The Day I Watched MySQL Drop 47 Million Rows in 0.8 Seconds (And Why Your DDL Operations Are Probably Still Stuck in 2015)
Or: How MySQL 8.4's Instant DDL Made Me Question Everything I Knew About Schema Changes
Let me tell you about the most anticlimactic moment of my career.
We'd been planning "The Great Schema Migration" for months. Our product table had grown to 47 million rows. We needed to add three new columns. The DBA calculated it would take 6 hours of downtime. We scheduled it for Sunday at 2 AM. We wrote a 47-page runbook. We had rollback plans A through F.
I executed the ALTER TABLE command, held my breath, and...
Query OK, 0 rows affected (0.82 sec)
I thought it was a joke. A bug. A hallucination from too much coffee. But no—MySQL 8.4's instant DDL had just casually added three columns to 47 million rows faster than I could blink.
That moment changed how I think about database operations forever.
The Restaurant Kitchen Metaphor
Think of your database as a busy restaurant kitchen during dinner rush.
In the old days (pre-MySQL 8.0), changing the menu meant shutting down the entire kitchen, rebuilding every dish from scratch, and only reopening when everything was perfect. Want to add "gluten-free option" to your lasagna? Sorry, kitchen's closed for 6 hours while we remake every single lasagna in inventory.
MySQL 8.4's instant DDL is like having a head chef who can update the recipe cards without touching a single dish that's already been made. The kitchen never closes. Diners never know anything changed.
But here's the plot twist: Most developers still operate like it's 2015, shutting down their kitchens for changes that could happen instantly.

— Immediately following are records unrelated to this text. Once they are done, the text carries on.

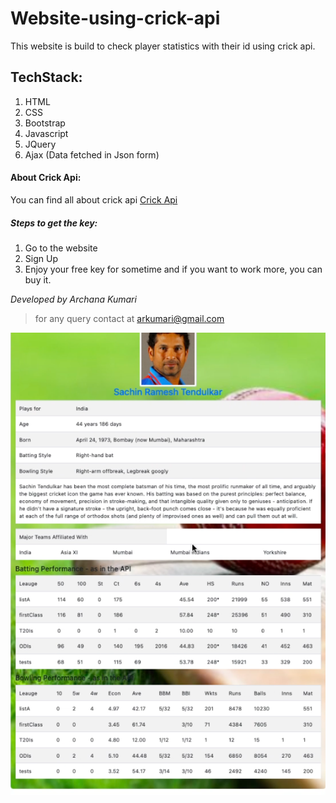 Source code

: # Website-using-crick-api
This website is build to check player statistics with their id using crick api.

## TechStack:
1. HTML
2. CSS
3. Bootstrap
4. Javascript
5. JQuery
6. Ajax
(Data fetched in Json form)

#### About Crick Api:
You can find all about crick api [Crick Api](https://www.cricapi.com)
##### Steps to get the key:
1. Go to the website
2. Sign Up
3. Enjoy your free key for sometime and if you want to work more, you can buy it.

*Developed by Archana Kumari*

> for any query contact at arkumari@gmail.com

![Website using crick api](demo.png)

The Three DDL Operations That Changed My Life
Operation 1: The Instant Column Addition (That Shouldn't Be Possible)
Here's what blew my mind:
-- This used to be a 6-hour maintenance window
-- Now it's literally instant
ALTER TABLE products
ADD COLUMN sustainability_rating INT DEFAULT 0,
ADD COLUMN carbon_footprint DECIMAL(10,2) DEFAULT 0.00,
ADD COLUMN supplier_certification VARCHAR(100) DEFAULT 'pending',
ALGORITHM=INSTANT;
-- Query OK, 0 rows affected (0.04 sec)
-- Records: 0 Duplicates: 0 Warnings: 0
Wait, how?
MySQL 8.4 doesn't rewrite the table. Instead, it stores the new column metadata separately and computes values on-the-fly during reads:
┌─────────────────────────────────────────────────────┐
│ Traditional ALTER (MySQL 5.7) │
├─────────────────────────────────────────────────────┤
│ │
│ 1. Create temp table with new schema │
│ 2. Copy ALL 47M rows → temp table [6 hours] │
│ 3. Build ALL indexes → temp table [2 hours] │
│ 4. Rename temp → original [locks!] │
│ │
│ Total: 8 hours + extended locking period │
│ │
└─────────────────────────────────────────────────────┘
┌─────────────────────────────────────────────────────┐
│ Instant ALTER (MySQL 8.4) │
├─────────────────────────────────────────────────────┤
│ │
│ 1. Update data dictionary metadata [0.04 sec] │
│ 2. That's it. Seriously. │
│ │
│ When reading rows: │
│ - Check metadata version │
│ - Apply defaults for "new" columns on-the-fly │
│ - Return complete row to application │
│ │
└─────────────────────────────────────────────────────┘
The catch? Not everything is instant. Here's the compatibility matrix:
-- ✅ INSTANT (sub-second)
ADD COLUMN (with DEFAULT)
ADD COLUMN (nullable)
DROP COLUMN
MODIFY COLUMN DEFAULT
RENAME COLUMN
ADD VIRTUAL COLUMN
-- ⚠️ INPLACE (minutes to hours, no table copy)
ADD INDEX
DROP INDEX
MODIFY COLUMN (same type, different attributes)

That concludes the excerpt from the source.